第一回は名桜大学名誉教授新城敏男による八重山の歴史概論でした。
八重山研究の父と言われる喜舎場永珣は、民俗学者柳田国男と沖縄研究の
創始者伊波普猷の強い影響を受け、郷土の歴史、民俗、文化の研究に多大の
業績を残しました。
喜舎場永珣著作物
①八重山島民謡誌
②石垣町誌
③八重山歴史
④八重山民謡誌 増補改訂版
⑤八重山古謡(上、下巻) 柳田国男賞受賞
⑥八重山民俗誌(上、下巻)
喜舎場指摘の八重山歴史の四大悲劇
①人頭税による搾取の悲劇
②強制移住
③台風・マラリア
④明和の大津波
喜舎場の「賄女」観
「賄女に選ばれることは若い女性たちにとっては憧れであり、羨望の
的でもあり名誉なことで、母親にとっても理想だった。
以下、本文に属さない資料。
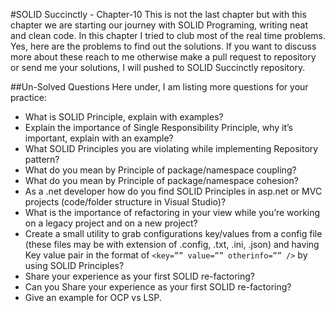 #SOLID Succinctly - Chapter-10
This is not the last chapter but with this chapter we are starting our journey with SOLID Programing, writing neat and clean code. In this chapter I tried to club most of the real time problems. Yes, here are the problems to find out the solutions. If you want to discuss more about these reach to me otherwise make a pull request to repository or send me your solutions, I will pushed to SOLID Succinctly repository.

##Un-Solved Questions
 Here under, I am listing more questions for your practice:
 - What is SOLID Principle, explain with examples?
 - Explain the importance of Single Responsibility Principle, why it’s important, explain with an example?
 - What SOLID Principles you are violating while implementing Repository pattern?
 - What do you mean by Principle of package/namespace coupling?
 - What do you mean by Principle of package/namespace cohesion?
 - As a .net developer how do you find SOLID Principles in asp.net or MVC projects (code/folder structure in Visual Studio)?
 - What is the importance of refactoring in your view while you’re working on a legacy project and on a new project?
 - Create a small utility to grab configurations key/values from a config file (these files may be with extension of .config, .txt, .ini, .json) and having Key value pair in the format of ```<key=”” value=”” otherinfo=”” />``` by using SOLID Principles?
 - Share your experience as your first SOLID re-factoring?
 - Can you Share your experience as your first SOLID re-factoring?
 - Give an example for OCP vs LSP.


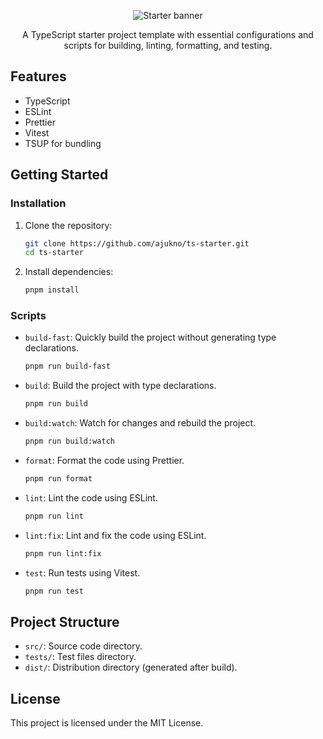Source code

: <p align="center">
  <img src="https://raw.githubusercontent.com/AJUKNO/ts-starter/develop/.github/assets/starter-banner.png" alt="Starter banner">
</p>

<p align="center">
A TypeScript starter project template with essential configurations and scripts for building, linting, formatting, and
testing.
</p>

## Features

- TypeScript
- ESLint
- Prettier
- Vitest
- TSUP for bundling

## Getting Started

### Installation

1. Clone the repository:
    ```sh
    git clone https://github.com/ajukno/ts-starter.git
    cd ts-starter
    ```

2. Install dependencies:
    ```sh
    pnpm install
    ```

### Scripts

- `build-fast`: Quickly build the project without generating type declarations.
    ```sh
    pnpm run build-fast
    ```

- `build`: Build the project with type declarations.
    ```sh
    pnpm run build
    ```

- `build:watch`: Watch for changes and rebuild the project.
    ```sh
    pnpm run build:watch
    ```

- `format`: Format the code using Prettier.
    ```sh
    pnpm run format
    ```

- `lint`: Lint the code using ESLint.
    ```sh
    pnpm run lint
    ```

- `lint:fix`: Lint and fix the code using ESLint.
    ```sh
    pnpm run lint:fix
    ```

- `test`: Run tests using Vitest.
    ```sh
    pnpm run test
    ```

## Project Structure

- `src/`: Source code directory.
- `tests/`: Test files directory.
- `dist/`: Distribution directory (generated after build).

## License

This project is licensed under the MIT License.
」という
主張に対し、當山善堂氏は次のように反論している。
当時の首里王府は行政上の法令集「規模帳」や「公事帳」で「諸役人が公用で
地方へ赴任する場合、その地方の女を賄女として抱え置くものがいるが、その
女は夫や子を持つこともできず兄弟姉妹などの世話になり、老後は困る者も
おり、王府の秩序を乱す要因にもなるので、厳重に禁止する。」と明文の規定
をもって禁止されていました。
食事の世話など本来の身の回りの世話をする人は、人頭税の課税対象外である
14歳以下の男子、または51歳以上の男女しか許されていなかったにも拘わらず
法令を無視して若い賄女を囲う悪習は続けられ各地で悲劇を生んでいったのです。